Selling, service and system management expenses consist primarily
of labor costs and other expenses associated with programming,
marketing, engineering and plant maintenance and advertising.
General and administrative costs consist primarily of salaries
for administrative personnel, customer billing costs, bad debt
expense, property taxes and copyright fees.
Transaction costs of $114,167,000 consist of $90,221,000 paid in
settlement of the Eunits and $23,946,000 paid to certain equity partners
for investment banking services.
The gain on the divestiture of cable system pertains to the gain
recognized on the sale of the Company's Delaware and Maryland
properties on April 1, 1998.
22
<PAGE>
Three Months Ended June 30, 1998 Compared With Three Months Ended
June 30, 1997
Revenues
Revenues of $127,942,000 for the three months ended June 30, 1998
increased $11,573,000, or 9.9%, over revenues of $116,369,000 for
the three months ended June 30, 1997. Approximately $2,560,000
of such increase was the net result of the Harron Acquisition,
the Time Warner Exchange, the Mountain Brook Acquisition and the
DelMar Divestiture. The remaining increase was primarily
attributable to growth in basic service revenue, equipment sales
and rentals and advertising sales revenue. These increases were
offset by decreases in premium service revenue, pay-per-view
revenue, and a decrease of $1,011,000 in management fee income.

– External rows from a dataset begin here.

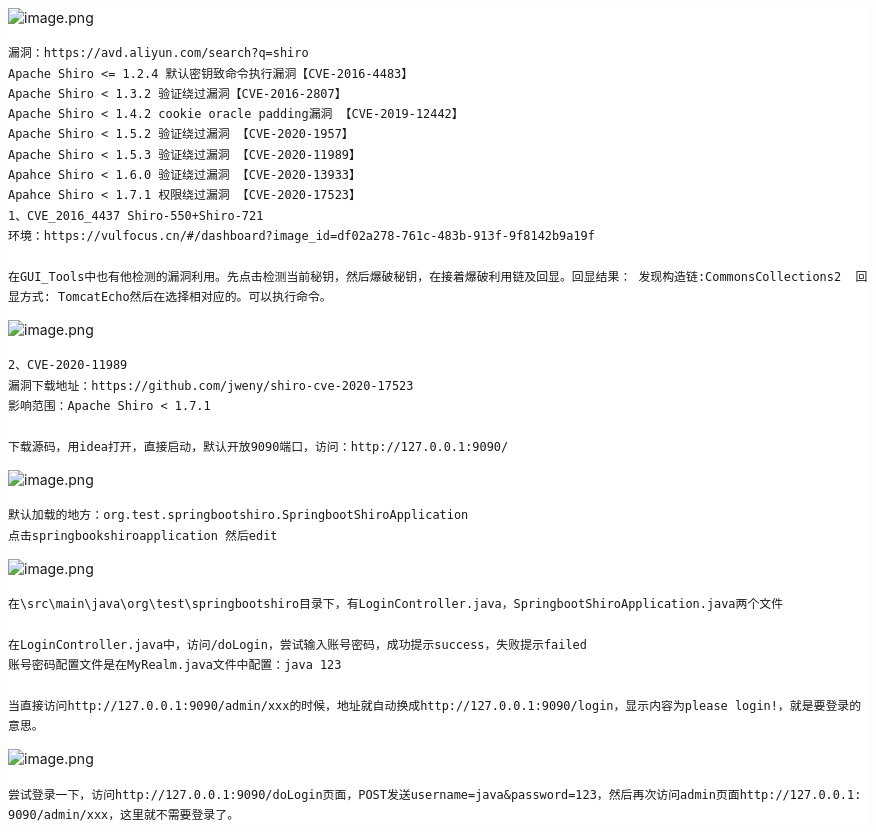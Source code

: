 ![image.png](https://img2023.cnblogs.com/blog/2504969/202309/2504969-20230913135137826-1803948115.png)

```plain
漏洞：https://avd.aliyun.com/search?q=shiro
Apache Shiro <= 1.2.4 默认密钥致命令执行漏洞【CVE-2016-4483】
Apache Shiro < 1.3.2 验证绕过漏洞【CVE-2016-2807】
Apache Shiro < 1.4.2 cookie oracle padding漏洞 【CVE-2019-12442】
Apache Shiro < 1.5.2 验证绕过漏洞 【CVE-2020-1957】
Apache Shiro < 1.5.3 验证绕过漏洞 【CVE-2020-11989】
Apahce Shiro < 1.6.0 验证绕过漏洞 【CVE-2020-13933】
Apahce Shiro < 1.7.1 权限绕过漏洞 【CVE-2020-17523】
1、CVE_2016_4437 Shiro-550+Shiro-721
环境：https://vulfocus.cn/#/dashboard?image_id=df02a278-761c-483b-913f-9f8142b9a19f

在GUI_Tools中也有他检测的漏洞利用。先点击检测当前秘钥，然后爆破秘钥，在接着爆破利用链及回显。回显结果： 发现构造链:CommonsCollections2  回显方式: TomcatEcho然后在选择相对应的。可以执行命令。
```

![image.png](https://img2023.cnblogs.com/blog/2504969/202309/2504969-20230913135138430-111787664.png)

```plain
2、CVE-2020-11989
漏洞下载地址：https://github.com/jweny/shiro-cve-2020-17523
影响范围：Apache Shiro < 1.7.1

下载源码，用idea打开，直接启动，默认开放9090端口，访问：http://127.0.0.1:9090/
```

![image.png](https://img2023.cnblogs.com/blog/2504969/202309/2504969-20230913135138393-19085403.png)

```plain
默认加载的地方：org.test.springbootshiro.SpringbootShiroApplication
点击springbookshiroapplication 然后edit
```

![image.png](https://img2023.cnblogs.com/blog/2504969/202309/2504969-20230913135138272-1136689903.png)

```plain
在\src\main\java\org\test\springbootshiro目录下，有LoginController.java，SpringbootShiroApplication.java两个文件

在LoginController.java中，访问/doLogin，尝试输入账号密码，成功提示success，失败提示failed
账号密码配置文件是在MyRealm.java文件中配置：java 123

当直接访问http://127.0.0.1:9090/admin/xxx的时候，地址就自动换成http://127.0.0.1:9090/login，显示内容为please login!，就是要登录的意思。
```

![image.png](https://img2023.cnblogs.com/blog/2504969/202309/2504969-20230913135137976-1003829497.png)

```plain
尝试登录一下，访问http://127.0.0.1:9090/doLogin页面，POST发送username=java&password=123，然后再次访问admin页面http://127.0.0.1:9090/admin/xxx，这里就不需要登录了。
```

Normalizing the effects of the Pro Forma Adjustments, pro forma
revenue of $127,867,000 increased $9,013,000, or 7.6%, for the
three months ended June 30, 1998, versus the comparable period in
1997.
Basic service revenue of $95,873,000 for the three months ended
June 30, 1998 increased $12,973,000, or 15.6%, over basic service
revenue of $82,900,000 for the three months ended June 30, 1997.

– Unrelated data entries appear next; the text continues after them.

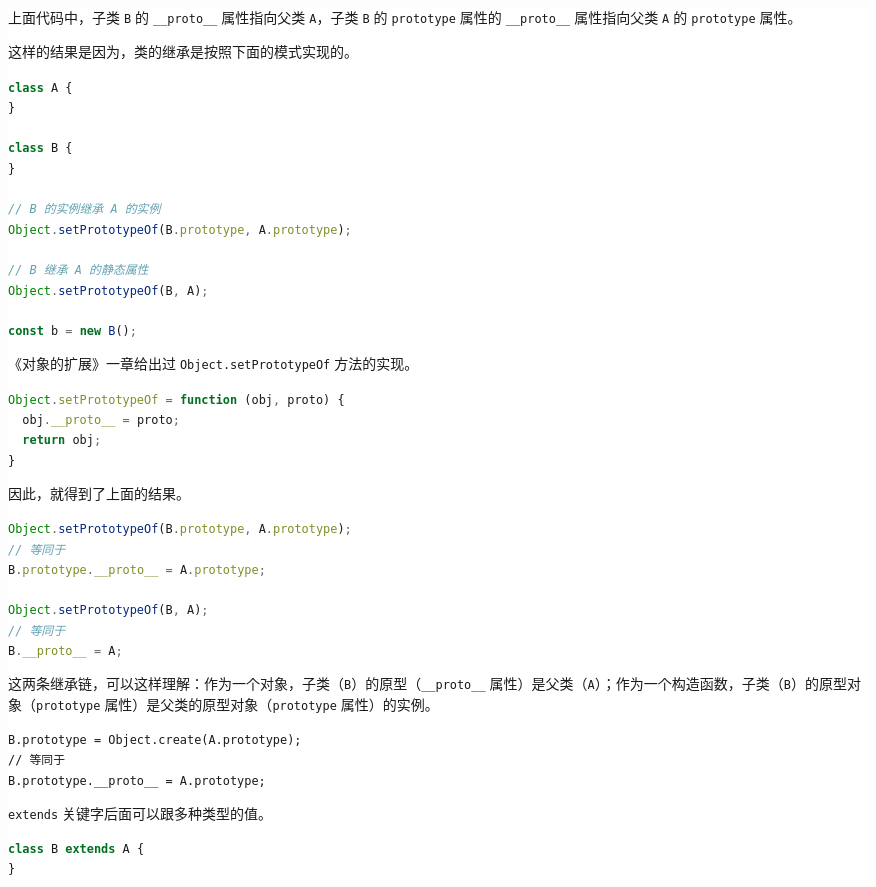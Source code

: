 上面代码中，子类 `B` 的 `__proto__` 属性指向父类 `A`，子类 `B` 的 `prototype` 属性的 `__proto__` 属性指向父类 `A` 的 `prototype` 属性。

这样的结果是因为，类的继承是按照下面的模式实现的。

```javascript
class A {
}

class B {
}

// B 的实例继承 A 的实例
Object.setPrototypeOf(B.prototype, A.prototype);

// B 继承 A 的静态属性
Object.setPrototypeOf(B, A);

const b = new B();
```

《对象的扩展》一章给出过 `Object.setPrototypeOf` 方法的实现。

```javascript
Object.setPrototypeOf = function (obj, proto) {
  obj.__proto__ = proto;
  return obj;
}
```

因此，就得到了上面的结果。

```javascript
Object.setPrototypeOf(B.prototype, A.prototype);
// 等同于
B.prototype.__proto__ = A.prototype;

Object.setPrototypeOf(B, A);
// 等同于
B.__proto__ = A;
```

这两条继承链，可以这样理解：作为一个对象，子类（`B`）的原型（`__proto__` 属性）是父类（`A`）；作为一个构造函数，子类（`B`）的原型对象（`prototype` 属性）是父类的原型对象（`prototype` 属性）的实例。

```javscript
B.prototype = Object.create(A.prototype);
// 等同于
B.prototype.__proto__ = A.prototype;
```

`extends` 关键字后面可以跟多种类型的值。

```javascript
class B extends A {
}
```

Approximately $3,046,000 of the increase was the net result of
the Harron Acquisition, the Time Warner Exchange, the Mountain
Brook Acquisition and the DelMar Divestiture. The remaining
increase primarily reflects the impact of new product offerings,
channel additions, mid-year rate adjustments and increases in the
number of basic customers. Normalizing the effects of the Pro
Forma Adjustments, pro forma basic service revenues increased
$9,927,000, or 11.5%, for the three months ended June 30, 1998,
versus the comparable period in 1997.
Equipment sales and rentals of $5,328,000 for the three months
ended June 30, 1998 increased $796,000, or 17.6%, from $4,532,000
for the three months ended June 30, 1997. Approximately $96,000
of the increase was the net result of the Harron Acquisition, the
Time Warner Exchange, the Mountain Brook Acquisition and the
DelMar Divestiture. The remaining increase was primarily due to
the deployment of addressable converters, including advanced
analog home terminal devices, in conjunction with the system
upgrades and rebuilds. Normalizing the effects of the Pro Forma
Adjustments, pro forma equipment sales and rentals increased
$700,000, or 15.0%, for the three months ended June 30, 1998,
versus the comparable period in 1997.
Advertising revenue of $5,380,000 for the three months ended June
30, 1998 increased $1,054,000, or 24.4%,from $4,326,000 for the
three months ended June 30, 1997. The Harron Acquisition, the
Time Warner Exchange, the Mountain Brook Acquisition and the
DelMar Divestiture had a minimal impact on advertising revenue.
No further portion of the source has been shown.